═════ Material shown ═════
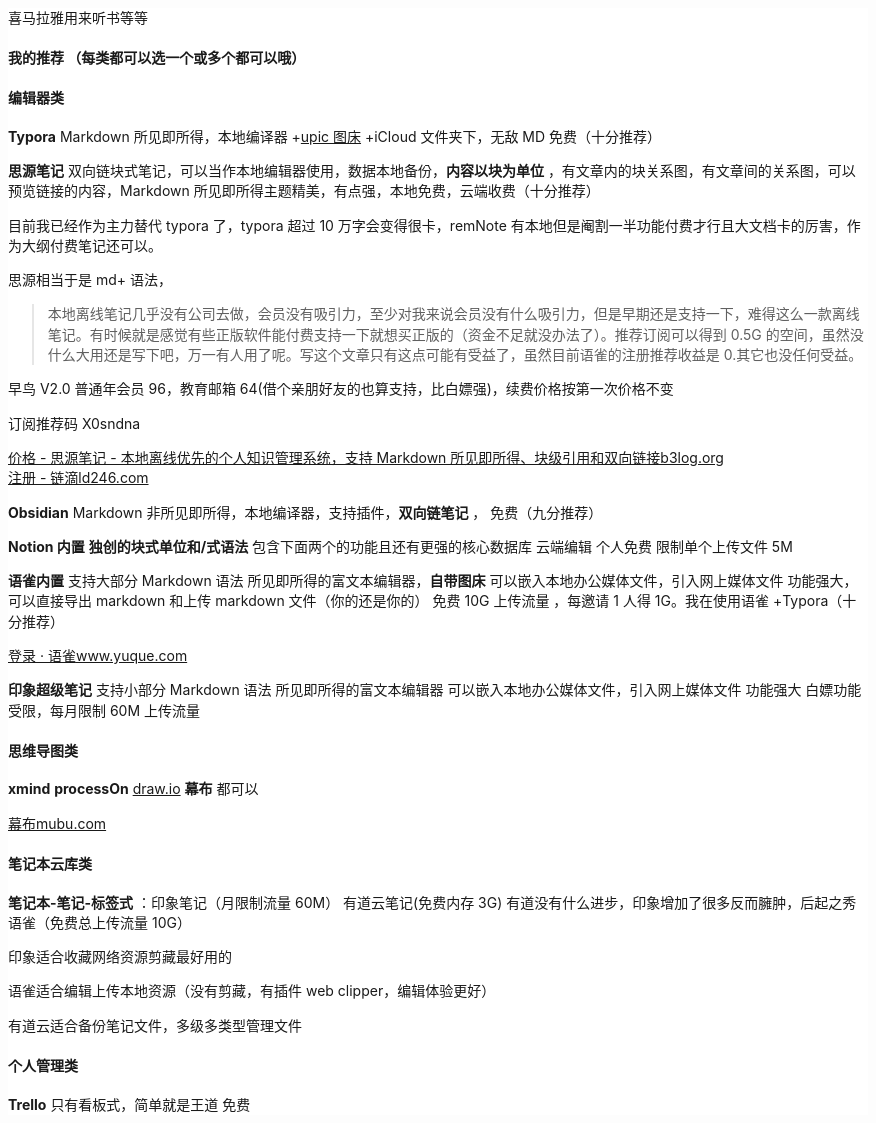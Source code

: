 喜马拉雅用来听书等等

#### **我的推荐 （每类都可以选一个或多个都可以哦）**

#### **编辑器类**

**Typora** Markdown 所见即所得，本地编译器 +[upic 图床](https://link.zhihu.com/?target=https%3A//blog.csdn.net/LaneDu/article/details/115058551) +iCloud 文件夹下，无敌 MD 免费（十分推荐）

**思源笔记** 双向链块式笔记，可以当作本地编辑器使用，数据本地备份，**内容以块为单位** ，有文章内的块关系图，有文章间的关系图，可以预览链接的内容，Markdown 所见即所得主题精美，有点强，本地免费，云端收费（十分推荐）

目前我已经作为主力替代 typora 了，typora 超过 10 万字会变得很卡，remNote 有本地但是阉割一半功能付费才行且大文档卡的厉害，作为大纲付费笔记还可以。

思源相当于是 md+ 语法，

> 本地离线笔记几乎没有公司去做，会员没有吸引力，至少对我来说会员没有什么吸引力，但是早期还是支持一下，难得这么一款离线笔记。有时候就是感觉有些正版软件能付费支持一下就想买正版的（资金不足就没办法了）。推荐订阅可以得到 0.5G 的空间，虽然没什么大用还是写下吧，万一有人用了呢。写这个文章只有这点可能有受益了，虽然目前语雀的注册推荐收益是 0.其它也没任何受益。

早鸟 V2.0 普通年会员 96，教育邮箱 64\(借个亲朋好友的也算支持，比白嫖强\)，续费价格按第一次价格不变

订阅推荐码 X0sndna

[价格 - 思源笔记 - 本地离线优先的个人知识管理系统，支持 Markdown 所见即所得、块级引用和双向链接​b3log.org  
](https://link.zhihu.com/?target=https%3A//b3log.org/siyuan/pricing.html)[注册 - 链滴​ld246.com  
](https://link.zhihu.com/?target=https%3A//ld246.com/register%3Fr%3Dlane)

**Obsidian** Markdown 非所见即所得，本地编译器，支持插件，**双向链笔记** ， 免费（九分推荐）

**Notion 内置** **独创的块式单位和/式语法** 包含下面两个的功能且还有更强的核心数据库 云端编辑 个人免费 限制单个上传文件 5M

**语雀内置** 支持大部分 Markdown 语法 所见即所得的富文本编辑器，**自带图床** 可以嵌入本地办公媒体文件，引入网上媒体文件 功能强大，可以直接导出 markdown 和上传 markdown 文件（你的还是你的） 免费 10G 上传流量 ，每邀请 1 人得 1G。我在使用语雀 +Typora（十分推荐）

[登录 · 语雀​www.yuque.com  
](https://link.zhihu.com/?target=https%3A//www.yuque.com/login%3Fplatform%3Dwechat%26inviteToken%3Dd250cce7a9bfb322880f20b1d1c4cdc40cdc284f1fb225456000fb914bc063ac)

**印象超级笔记** 支持小部分 Markdown 语法 所见即所得的富文本编辑器 可以嵌入本地办公媒体文件，引入网上媒体文件 功能强大 白嫖功能受限，每月限制 60M 上传流量

#### **思维导图类**

**xmind** **processOn** [draw.io](https://link.zhihu.com/?target=http%3A//draw.io/) **幕布** 都可以

[幕布​mubu.com  
](https://link.zhihu.com/?target=https%3A//mubu.com/inv/8807895)

#### **笔记本云库类**

**笔记本-笔记-标签式** ：印象笔记（月限制流量 60M） 有道云笔记\(免费内存 3G\) 有道没有什么进步，印象增加了很多反而臃肿，后起之秀语雀（免费总上传流量 10G）

印象适合收藏网络资源剪藏最好用的

语雀适合编辑上传本地资源（没有剪藏，有插件 web clipper，编辑体验更好）

有道云适合备份笔记文件，多级多类型管理文件

#### **个人管理类**

**Trello** 只有看板式，简单就是王道 免费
═════
- Exercise directions -
Except for the pictures, copy every line of the records above exactly.

- Result -
Source code

: 喜马拉雅用来听书等等

#### **我的推荐 （每类都可以选一个或多个都可以哦）**

#### **编辑器类**

**Typora** Markdown 所见即所得，本地编译器 +[upic 图床](https://link.zhihu.com/?target=https%3A//blog.csdn.net/LaneDu/article/details/115058551) +iCloud 文件夹下，无敌 MD 免费（十分推荐）

**思源笔记** 双向链块式笔记，可以当作本地编辑器使用，数据本地备份，**内容以块为单位** ，有文章内的块关系图，有文章间的关系图，可以预览链接的内容，Markdown 所见即所得主题精美，有点强，本地免费，云端收费（十分推荐）

目前我已经作为主力替代 typora 了，typora 超过 10 万字会变得很卡，remNote 有本地但是阉割一半功能付费才行且大文档卡的厉害，作为大纲付费笔记还可以。

思源相当于是 md+ 语法，

> 本地离线笔记几乎没有公司去做，会员没有吸引力，至少对我来说会员没有什么吸引力，但是早期还是支持一下，难得这么一款离线笔记。有时候就是感觉有些正版软件能付费支持一下就想买正版的（资金不足就没办法了）。推荐订阅可以得到 0.5G 的空间，虽然没什么大用还是写下吧，万一有人用了呢。写这个文章只有这点可能有受益了，虽然目前语雀的注册推荐收益是 0.其它也没任何受益。

早鸟 V2.0 普通年会员 96，教育邮箱 64\(借个亲朋好友的也算支持，比白嫖强\)，续费价格按第一次价格不变

订阅推荐码 X0sndna

[价格 - 思源笔记 - 本地离线优先的个人知识管理系统，支持 Markdown 所见即所得、块级引用和双向链接​b3log.org  
](https://link.zhihu.com/?target=https%3A//b3log.org/siyuan/pricing.html)[注册 - 链滴​ld246.com  
](https://link.zhihu.com/?target=https%3A//ld246.com/register%3Fr%3Dlane)

**Obsidian** Markdown 非所见即所得，本地编译器，支持插件，**双向链笔记** ， 免费（九分推荐）

**Notion 内置** **独创的块式单位和/式语法** 包含下面两个的功能且还有更强的核心数据库 云端编辑 个人免费 限制单个上传文件 5M

**语雀内置** 支持大部分 Markdown 语法 所见即所得的富文本编辑器，**自带图床** 可以嵌入本地办公媒体文件，引入网上媒体文件 功能强大，可以直接导出 markdown 和上传 markdown 文件（你的还是你的） 免费 10G 上传流量 ，每邀请 1 人得 1G。我在使用语雀 +Typora（十分推荐）

[登录 · 语雀​www.yuque.com  
](https://link.zhihu.com/?target=https%3A//www.yuque.com/login%3Fplatform%3Dwechat%26inviteToken%3Dd250cce7a9bfb322880f20b1d1c4cdc40cdc284f1fb225456000fb914bc063ac)

**印象超级笔记** 支持小部分 Markdown 语法 所见即所得的富文本编辑器 可以嵌入本地办公媒体文件，引入网上媒体文件 功能强大 白嫖功能受限，每月限制 60M 上传流量

#### **思维导图类**

**xmind** **processOn** [draw.io](https://link.zhihu.com/?target=http%3A//draw.io/) **幕布** 都可以

[幕布​mubu.com  
](https://link.zhihu.com/?target=https%3A//mubu.com/inv/8807895)

#### **笔记本云库类**

**笔记本-笔记-标签式** ：印象笔记（月限制流量 60M） 有道云笔记\(免费内存 3G\) 有道没有什么进步，印象增加了很多反而臃肿，后起之秀语雀（免费总上传流量 10G）

印象适合收藏网络资源剪藏最好用的

语雀适合编辑上传本地资源（没有剪藏，有插件 web clipper，编辑体验更好）

有道云适合备份笔记文件，多级多类型管理文件

#### **个人管理类**

**Trello** 只有看板式，简单就是王道 免费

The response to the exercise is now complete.